Here are a few ideas of how to track the final mix process

  1. Add a new column to the Project tracker, called “Final Mix Status”
  2. You could use the QA test plan (depending on details listed)
  3. Create a unique spreadsheet as you process through each work unit and audio tech available.

Whichever process you use, ensure every item in the Wwise project (and any external audio pipelines / processes) are listed for final balancing.

Chapter 16 A – Step 02
Global Balancing

Now we can track our final balancing we can start to delve through the project content
Here are a few examples of how you could perform this mixing and balancing task

  1. Priority order content areas, and work in order through all game content
    Example:
    > UI (and Music) = 1 – Highest Priority
    > Environments = 2
    > Weapons = 6
    > Armour = 10 – Lowest Priority
  2. You could work through the Actor-Mixer hierarchy in alphabetical order
  3. Set up mixing sessions for each content type.
    Example 1: All content associated to the entity type Slith: Footsteps, Armour, Body fall, Vocalisations, Weapons.
    Example 2: All content associated to an environment type, Desert: Wind Loop, Wind Gusts, Insects, Mammals, etc…
  4. Loudness Normalisation: If all global content has been assigned to use this setting under the Source Settings tab. You will need to focus balancing in a different way using settings like Make-Up Gain and HDR.
    This is a more detailed and advanced form of balancing, that we will not cover in this base guide series.

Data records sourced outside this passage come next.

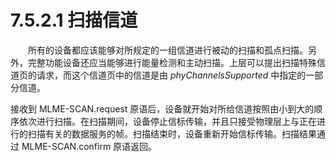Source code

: # 7.5.2.1 扫描信道
　　所有的设备都应该能够对所规定的一组信道进行被动的扫描和孤点扫描。另外，完整功能设备还应当能够进行能量检测和主动扫描。上层可以提出扫描特殊信道页的请求，而这个信道页中的信道是由 *phyChannelsSupported* 中指定的一部分信道。
  
  接收到 MLME-SCAN.request 原语后，设备就开始对所给信道按照由小到大的顺序依次进行扫描。在扫描期间，设备停止信标传输，并且只接受物理层上与正在进行的扫描有关的数据服务的帧。扫描结束时，设备重新开始信标传输。扫描结果通过 MLME-SCAN.confirm 原语返回。
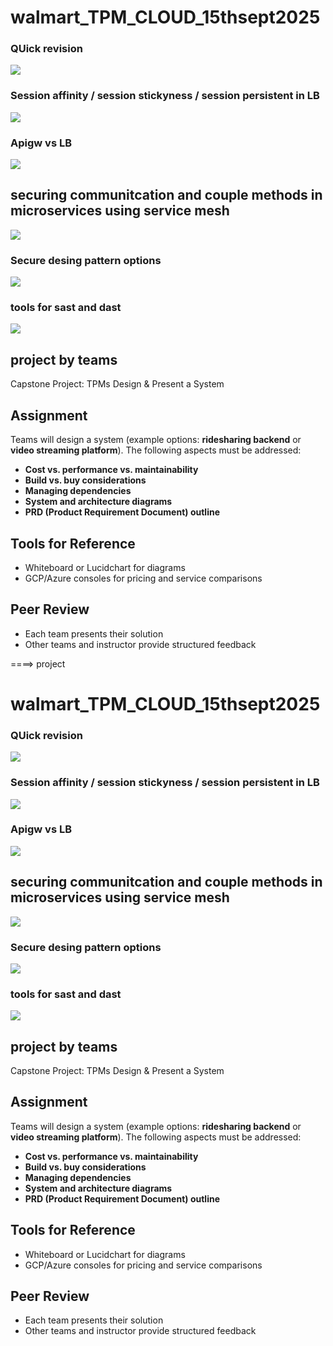 # walmart_TPM_CLOUD_15thsept2025

### QUick revision 

<img src="rev1.png">

### Session affinity / session stickyness / session persistent in LB 

<img src="lb1.png">

### Apigw vs LB 

<img src="lb2.png">

## securing communitcation and couple methods in microservices using service mesh

<img src="lb3.png">


### Secure desing pattern options 

<img src="sec1.png">

### tools for sast and dast 

<img src="sec2.png">

## project by teams 

 Capstone Project: TPMs Design & Present a System

## Assignment

Teams will design a system (example options: **ridesharing backend** or **video streaming platform**). The following aspects must be addressed:

- **Cost vs. performance vs. maintainability**
- **Build vs. buy considerations**
- **Managing dependencies**
- **System and architecture diagrams**
- **PRD (Product Requirement Document) outline**

## Tools for Reference

- Whiteboard or Lucidchart for diagrams
- GCP/Azure consoles for pricing and service comparisons

## Peer Review

- Each team presents their solution
- Other teams and instructor provide structured feedback

====> project 

# walmart_TPM_CLOUD_15thsept2025

### QUick revision 

<img src="rev1.png">

### Session affinity / session stickyness / session persistent in LB 

<img src="lb1.png">

### Apigw vs LB 

<img src="lb2.png">

## securing communitcation and couple methods in microservices using service mesh

<img src="lb3.png">


### Secure desing pattern options 

<img src="sec1.png">

### tools for sast and dast 

<img src="sec2.png">

## project by teams 

 Capstone Project: TPMs Design & Present a System

## Assignment

Teams will design a system (example options: **ridesharing backend** or **video streaming platform**). The following aspects must be addressed:

- **Cost vs. performance vs. maintainability**
- **Build vs. buy considerations**
- **Managing dependencies**
- **System and architecture diagrams**
- **PRD (Product Requirement Document) outline**

## Tools for Reference

- Whiteboard or Lucidchart for diagrams
- GCP/Azure consoles for pricing and service comparisons

## Peer Review

- Each team presents their solution
- Other teams and instructor provide structured feedback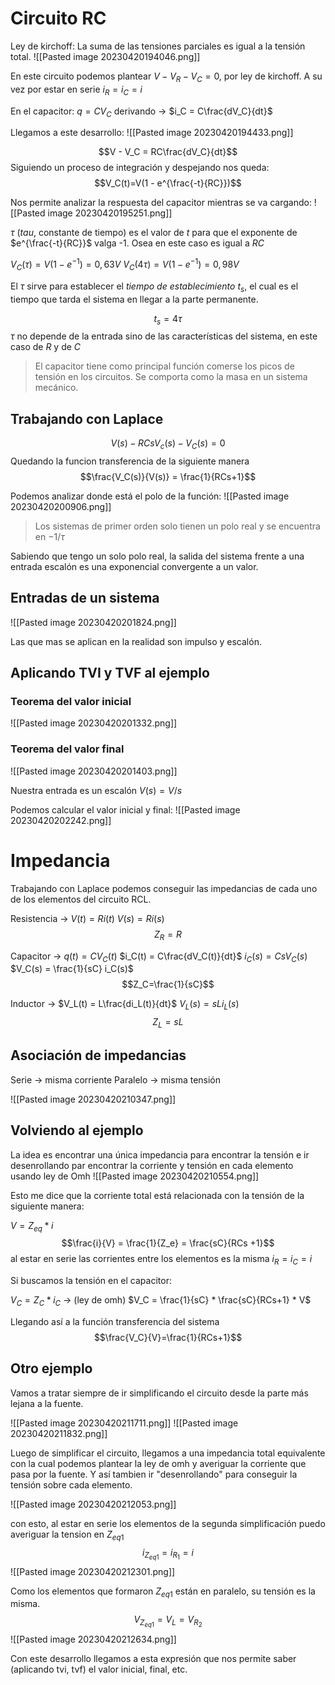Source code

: # Circuito RC

Ley de kirchoff: La suma de las tensiones parciales es igual a la tensión total.
![[Pasted image 20230420194046.png]]

En este circuito podemos plantear $V - V_R - V_C = 0$, por ley de kirchoff.
A su vez por estar en serie $i_R = i_C = i$

En el capacitor:
$q = CV_C$
derivando -> $i_C = C\frac{dV_C}{dt}$

Llegamos a este desarrollo:
![[Pasted image 20230420194433.png]]

$$V - V_C = RC\frac{dV_C}{dt}$$
Siguiendo un proceso de integración y despejando nos queda:
$$V_C(t)=V(1 - e^{\frac{-t}{RC}})$$

Nos permite analizar la respuesta del capacitor mientras se va cargando:
![[Pasted image 20230420195251.png]]

$\tau$ (*tau*, constante de tiempo) es el valor de $t$ para que el exponente de $e^{\frac{-t}{RC}}$ valga -1. Osea en este caso es igual a $RC$

$V_C(\tau) = V(1-e^{-1}) = 0,63V$
$V_C(4\tau) = V(1-e^{-1}) = 0,98V$

El $\tau$ sirve para establecer el *tiempo de establecimiento* $t_s$, el cual es el tiempo que tarda el sistema en llegar a la parte permanente. 

$$t_s=4\tau$$
$\tau$ no depende de la entrada sino de las características del sistema, en este caso de $R$ y de $C$

>El capacitor tiene como principal función comerse los picos de tensión en los circuitos. Se comporta como la masa en un sistema mecánico.

## Trabajando con Laplace

$$V(s) - RCsV_c(s) - V_C(s) = 0$$
Quedando la funcion transferencia de la siguiente manera
$$\frac{V_C(s)}{V(s)} = \frac{1}{RCs+1}$$

Podemos analizar donde está el polo de la función:
![[Pasted image 20230420200906.png]]

> Los sistemas de primer orden solo tienen un polo real y se encuentra en $-1/\tau$

Sabiendo que tengo un solo polo real, la salida del sistema frente a una entrada escalón es una exponencial convergente a un valor.

## Entradas de un sistema

![[Pasted image 20230420201824.png]]

Las que mas se aplican en la realidad son impulso y escalón.

## Aplicando TVI y TVF al ejemplo

### Teorema del valor inicial
![[Pasted image 20230420201332.png]]

### Teorema del valor final
![[Pasted image 20230420201403.png]]


Nuestra entrada es un escalón $V(s)=V/s$ 

Podemos calcular el valor inicial y final:
![[Pasted image 20230420202242.png]]

# Impedancia

Trabajando con Laplace podemos conseguir las impedancias de cada uno de los elementos del circuito RCL.

Resistencia ->
$V(t) = R i(t)$
$V(s) =R i(s)$
$$Z_R=R$$

Capacitor ->
$q(t) = CV_C(t)$
$i_C(t) = C\frac{dV_C(t)}{dt}$
$i_C(s) = CsV_C(s)$
$V_C(s) = \frac{1}{sC} i_C(s)$
$$Z_C=\frac{1}{sC}$$

Inductor ->
$V_L(t) = L\frac{di_L(t)}{dt}$
$V_L(s) = sLi_L(s)$
$$Z_L=sL$$

## Asociación de impedancias

Serie -> misma corriente 
Paralelo -> misma tensión

![[Pasted image 20230420210347.png]]

## Volviendo al ejemplo

La idea es encontrar una única impedancia para encontrar la tensión e ir desenrollando par encontrar la corriente y tensión en cada elemento usando ley de Omh
![[Pasted image 20230420210554.png]]

Esto me dice que la corriente total está relacionada con la tensión de la siguiente manera:

$V = Z_{eq} * i$
$$\frac{i}{V} = \frac{1}{Z_e} = \frac{sC}{RCs +1}$$
al estar en serie las corrientes entre los elementos es la misma $i_R = i_C = i$

Si buscamos la tensión en el capacitor:

$V_C = Z_C * i_C$     ->  (ley de omh)
$V_C = \frac{1}{sC} * \frac{sC}{RCs+1} * V$

Llegando así a la función transferencia del sistema
$$\frac{V_C}{V}=\frac{1}{RCs+1}$$
## Otro ejemplo

Vamos a tratar siempre de ir simplificando el circuito desde la parte más lejana a la fuente.

![[Pasted image 20230420211711.png]]
![[Pasted image 20230420211832.png]]

Luego de simplificar el circuito, llegamos a una impedancia total equivalente con la cual podemos plantear la ley de omh y averiguar la corriente que pasa por la fuente. Y así tambien ir "desenrollando" para conseguir la tensión sobre cada elemento.

![[Pasted image 20230420212053.png]]

con esto, al estar en serie los elementos de la segunda simplificación puedo averiguar la tension en $Z_{eq1}$
$$i_{Z_{eq1}} = i_{R_1} = i$$
![[Pasted image 20230420212301.png]]

Como los elementos que formaron $Z_{eq1}$ están en paralelo, su tensión es la misma.
$$V_{Z_{eq1}} = V_L = V_{R_2}$$
![[Pasted image 20230420212634.png]]

Con este desarrollo llegamos a esta expresión que nos permite saber (aplicando tvi, tvf) el valor inicial, final, etc.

It is advisable to start with key components, e.g. a reference volume level asset like dialogue.
Then set the base soundscape with the main ambiences of the game areas.
This sets your bed, to sow all audio content areas into the world soundscape.

Chapter 16 A – Step 03
Maximising Asset Variations

This process is normally implemented with each content task as they are completed. As we have be finalising each chapter, we have been applying these setting to most global audio content. For ease of guide explaining we are leaving this info till this step.
To maximise the asset variations so that assets don’t sound overly repetitive we will add a few simple settings that should be applied across all content in the project.
In this example we will use the Weapon_Punch actor Mixer

  1. Select the Weapon_Punch Actor Mixer. Then in the Property Editor, General Settings tab add the following:

VOLUME RANDOMIZER

  1. Click on the Volume Randomizer icon
    In the Randomizer window:
    Tick enabled
    Leave the Min offset value at 0
    Change the Max offset value to 1
  • TIP: What these settings do: When the punch hierarchy is called any child content under the Actor Mixer will then play back the content with a volume offset range of -1dB > +1 dB of the main master slider volume.
    NOTE: be careful not to set too much of a wide value with volume randomisation. When you final balance, each time the associated event is called, the playback volume of the event could interfere with balancing the content correctly due to the randomiser volume playback range set. This is why we suggest keep it 1db different in range, ideally turn it off while balancing.

PITCH RANDOMIZER

  1. Click on the Pitch Randomizer icon.
    In the Randomizer window:
    Tick enabled
    Change the Min offset value to -120
    Change the Max offset value to 120
  • TIP: What these settings do: When the punch hierarchy is called any child content under the Actor Mixer will then play back the content with a pitch offset of -1 semi-tone down > +1 semi tone up of the main pitch value listed (in this case 0)
    (Note: The value of 120 may be closer to an actual full semi-tone)

LOW PASS RANDOMIZER

  1. Click on the Low-pass filter Randomizer icon
    In the Randomizer window:
    Tick enabled
    Leave the Min offset value at 0
    Change the Max offset value to 20
  • TIP: What these settings do: When the punch hierarchy is called any child content under the Actor Mixer will then play back the content with a low pass offset range of -20 > 0 of the main low-pass values listed (in this case 0).
    Naturally you will lose high EQ asset detail the higher your value goes.
    This is a good setting for randomly triggered one shot assets, to give a slight sense of distance.

HIGH PASS RANDOMIZER

  1. Click on the High-pass filter Randomizer icon
    In the Randomizer window:
    Tick enabled
    Leave the Min offset value at 0
    Change the Max offset value to 20
  • TIP: What these settings do: When the punch hierarchy is called any child content under the Actor Mixer will then play back the content with a low pass offset range of -20 > 0 of the main high-pass values listed (in this case 0).
    Naturally you will lose low EQ asset detail the higher your value goes.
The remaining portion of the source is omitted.